Tatsächlich ist die SOA-Umsetzung in vielen Unternehmen quasi stecken geblieben. Meist kommen nur die zentralen Disziplinen des ESB zur Anwendung: Laut der erwähnten Forrester-Studie nutzen mehr als 90 Prozent der SOA-Anwender den Service-Bus für Routing und Messaging, etwa drei Viertel verwenden ihn für Datentransformationen. Ausgeblieben sind jedoch die umfassende Prozessautomatisierung und die Entwicklung von Services für neue Geschäftsmodelle.
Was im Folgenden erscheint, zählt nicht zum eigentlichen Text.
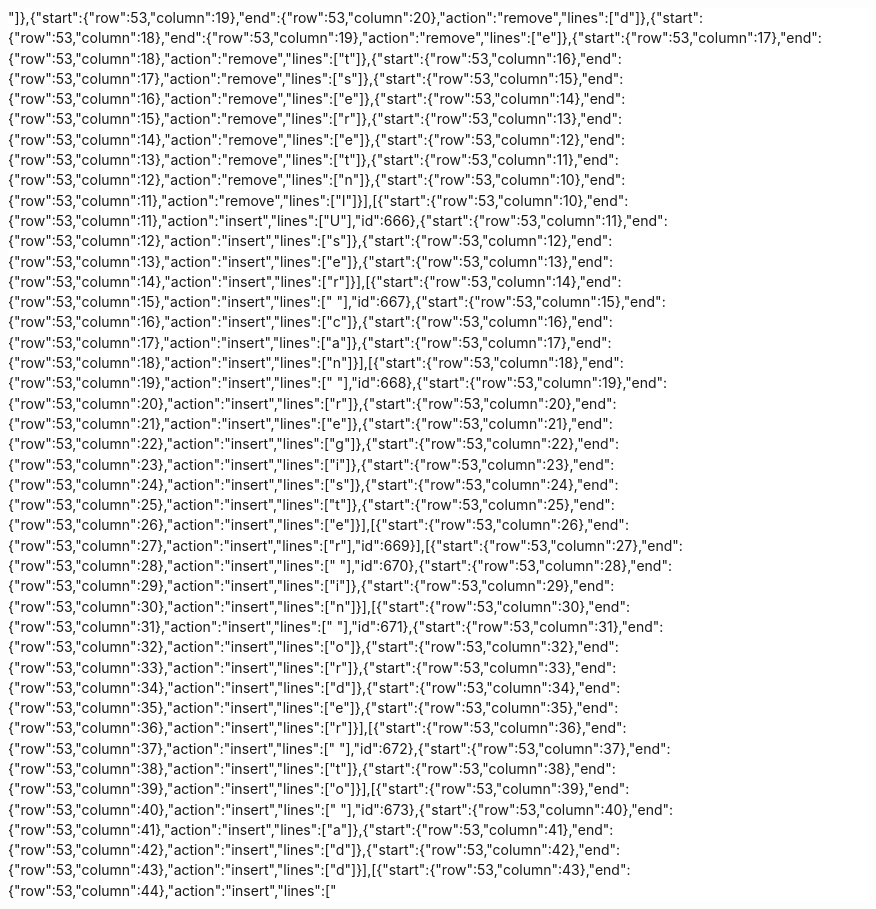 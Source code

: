 "]},{"start":{"row":53,"column":19},"end":{"row":53,"column":20},"action":"remove","lines":["d"]},{"start":{"row":53,"column":18},"end":{"row":53,"column":19},"action":"remove","lines":["e"]},{"start":{"row":53,"column":17},"end":{"row":53,"column":18},"action":"remove","lines":["t"]},{"start":{"row":53,"column":16},"end":{"row":53,"column":17},"action":"remove","lines":["s"]},{"start":{"row":53,"column":15},"end":{"row":53,"column":16},"action":"remove","lines":["e"]},{"start":{"row":53,"column":14},"end":{"row":53,"column":15},"action":"remove","lines":["r"]},{"start":{"row":53,"column":13},"end":{"row":53,"column":14},"action":"remove","lines":["e"]},{"start":{"row":53,"column":12},"end":{"row":53,"column":13},"action":"remove","lines":["t"]},{"start":{"row":53,"column":11},"end":{"row":53,"column":12},"action":"remove","lines":["n"]},{"start":{"row":53,"column":10},"end":{"row":53,"column":11},"action":"remove","lines":["I"]}],[{"start":{"row":53,"column":10},"end":{"row":53,"column":11},"action":"insert","lines":["U"],"id":666},{"start":{"row":53,"column":11},"end":{"row":53,"column":12},"action":"insert","lines":["s"]},{"start":{"row":53,"column":12},"end":{"row":53,"column":13},"action":"insert","lines":["e"]},{"start":{"row":53,"column":13},"end":{"row":53,"column":14},"action":"insert","lines":["r"]}],[{"start":{"row":53,"column":14},"end":{"row":53,"column":15},"action":"insert","lines":[" "],"id":667},{"start":{"row":53,"column":15},"end":{"row":53,"column":16},"action":"insert","lines":["c"]},{"start":{"row":53,"column":16},"end":{"row":53,"column":17},"action":"insert","lines":["a"]},{"start":{"row":53,"column":17},"end":{"row":53,"column":18},"action":"insert","lines":["n"]}],[{"start":{"row":53,"column":18},"end":{"row":53,"column":19},"action":"insert","lines":[" "],"id":668},{"start":{"row":53,"column":19},"end":{"row":53,"column":20},"action":"insert","lines":["r"]},{"start":{"row":53,"column":20},"end":{"row":53,"column":21},"action":"insert","lines":["e"]},{"start":{"row":53,"column":21},"end":{"row":53,"column":22},"action":"insert","lines":["g"]},{"start":{"row":53,"column":22},"end":{"row":53,"column":23},"action":"insert","lines":["i"]},{"start":{"row":53,"column":23},"end":{"row":53,"column":24},"action":"insert","lines":["s"]},{"start":{"row":53,"column":24},"end":{"row":53,"column":25},"action":"insert","lines":["t"]},{"start":{"row":53,"column":25},"end":{"row":53,"column":26},"action":"insert","lines":["e"]}],[{"start":{"row":53,"column":26},"end":{"row":53,"column":27},"action":"insert","lines":["r"],"id":669}],[{"start":{"row":53,"column":27},"end":{"row":53,"column":28},"action":"insert","lines":[" "],"id":670},{"start":{"row":53,"column":28},"end":{"row":53,"column":29},"action":"insert","lines":["i"]},{"start":{"row":53,"column":29},"end":{"row":53,"column":30},"action":"insert","lines":["n"]}],[{"start":{"row":53,"column":30},"end":{"row":53,"column":31},"action":"insert","lines":[" "],"id":671},{"start":{"row":53,"column":31},"end":{"row":53,"column":32},"action":"insert","lines":["o"]},{"start":{"row":53,"column":32},"end":{"row":53,"column":33},"action":"insert","lines":["r"]},{"start":{"row":53,"column":33},"end":{"row":53,"column":34},"action":"insert","lines":["d"]},{"start":{"row":53,"column":34},"end":{"row":53,"column":35},"action":"insert","lines":["e"]},{"start":{"row":53,"column":35},"end":{"row":53,"column":36},"action":"insert","lines":["r"]}],[{"start":{"row":53,"column":36},"end":{"row":53,"column":37},"action":"insert","lines":[" "],"id":672},{"start":{"row":53,"column":37},"end":{"row":53,"column":38},"action":"insert","lines":["t"]},{"start":{"row":53,"column":38},"end":{"row":53,"column":39},"action":"insert","lines":["o"]}],[{"start":{"row":53,"column":39},"end":{"row":53,"column":40},"action":"insert","lines":[" "],"id":673},{"start":{"row":53,"column":40},"end":{"row":53,"column":41},"action":"insert","lines":["a"]},{"start":{"row":53,"column":41},"end":{"row":53,"column":42},"action":"insert","lines":["d"]},{"start":{"row":53,"column":42},"end":{"row":53,"column":43},"action":"insert","lines":["d"]}],[{"start":{"row":53,"column":43},"end":{"row":53,"column":44},"action":"insert","lines":["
Bildlich gesprochen, haben sich viele Firmen einen hochwertigen Werkzeugkasten gekauft, der nach anfänglicher Begeisterung in der Garage verstaubt.

Lohnt es sich unter diesen Umständen eigentlich, noch viel Aufwand in die Architektur zu stecken? Sieben Fragen sollen helfen, herauszufinden, ob sich eine Modernisierung von ESB und SOA-Tools lohnt.

1. Ist die SOA kompatibel mit Geschäftsmodell und IT-Landschaft?

Zunächst wird man vorbehaltlos rekapitulieren müssen, ob die ursprüngliche Entscheidung für SOA vor dem Hintergrund der aktuellen Bedingungen eigentlich noch die richtige ist. War der Bedarf für wiederverwendbare IT-Services so groß wie erwartet? Ist die Systemlandschaft tatsächlich so heterogen, dass sie eines ESB bedarf? Von entscheidender Bedeutung ist auch, ob sich in den fachlichen Prozessen die Servicequalität verbessern lässt, wie das SOA-Konzept es verspricht.

Sollen dagegen vorrangig Daten in Echtzeit übertragen werden, so ergibt die Entkoppelung der Services über Integrationskomponenten keinen Sinn. Hier sind vielmehr direkte, hochperformante Kopplungen gefragt. Auch die "einmalige" Aktualisierung der Stammdaten - beispielsweise bei der Einführung der internationalen Bankkontonummer (IBAN) - ist eigentlich kein Kandidat für eine prozessgesteuerte Übertragung. Der Overhead ist bei SOA in diesen Fällen zu hoch.

2. Verwirklicht die SOA konsequent eine Architekturentscheidung?

Schon der Name Service-oriented Architecture zeigt an, dass es um eine IT-Architektur und eine grundsätzliche Entscheidungen in IT-Fragen geht. Nötig sind deshalb klare Vorgaben, für welche Einsatzgebiete der ESB beziehungsweise eine Orchestrierung in BPEL und BPMN (Business Process Model and Notation) zu verwenden sind.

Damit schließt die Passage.